二五 低糖タイプ
■ 明け方近く、上海大厦に戻った。
走羽がボックス型のバンで大通りまで送ってくれた。
雨は上がっていたが、歩道には水たまりが出来ている。
夏の朝、上海の街は緑と水の匂いがする。
濁った赤色をしたタクシーがきた。日本製の小型車だった。
私は部屋に戻り、濡れタオルを後ろ頭に押しあてて眠った。
どれくらい経っただろう。何度か電話が鳴っている。手を伸ばし、受話器を外していると耐え難い音が響く。
私は上海にきたことを後悔していた。その気分は葉子が訪ねてきても変わらなかった。後ろ頭にコブができている。昨夜は気付かなかったが、短く口を開け、乾いた血がこびりついている。

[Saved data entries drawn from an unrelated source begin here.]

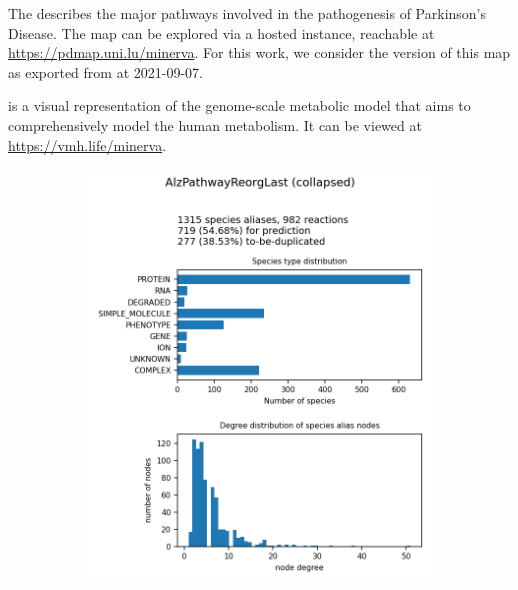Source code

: \documentclass[
	fontsize=10pt, %
	twoside=false, %
	secnumdepth=1, %
  toc=indentunnumbered %
]{kaobook}
\begin{document}
The  \cite{fujita_IntegratingPathwaysParkinson_2014} describes the
major pathways involved in the pathogenesis of Parkinson's Disease. The map can
be explored via a hosted  instance, reachable at
\url{https://pdmap.uni.lu/minerva}. For this work, we consider the version of
this map as exported from  at 2021-09-07.

\cite{noronha_ReconMapInteractiveVisualization_2017}
is a visual representation of the genome-scale metabolic model
 \cite{thiele_CommunitydrivenGlobalReconstruction_2013} that aims
to comprehensively model the human metabolism. It can be viewed at \url{https://vmh.life/minerva}.

\begin{figure}[h]
  \centering
  \begin{subfigure}{0.32\textwidth}
    \includegraphics[width=\linewidth]{generated/AlzPathwayReorgLast.png}
  \end{subfigure} 
  \begin{subfigure}{0.32\textwidth}

\end{subfigure}
\end{figure}
\end{document}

葉子が薬屋に走り、消毒液と包帯を買ってきた。頭に巻くと白い鉢巻のようになった。髪が逆立っている。
痛み止めを噛んでいると、電話が鳴る。真壁がロビーにきているという。
暫く待たせることにしてシャワーを浴びた。
若い頃、私は半袖のワイシャツが嫌いだった。眼鏡をかけ、半袖のシャツにネクタイをしている男は濁った矛盾の象徴のように思えた。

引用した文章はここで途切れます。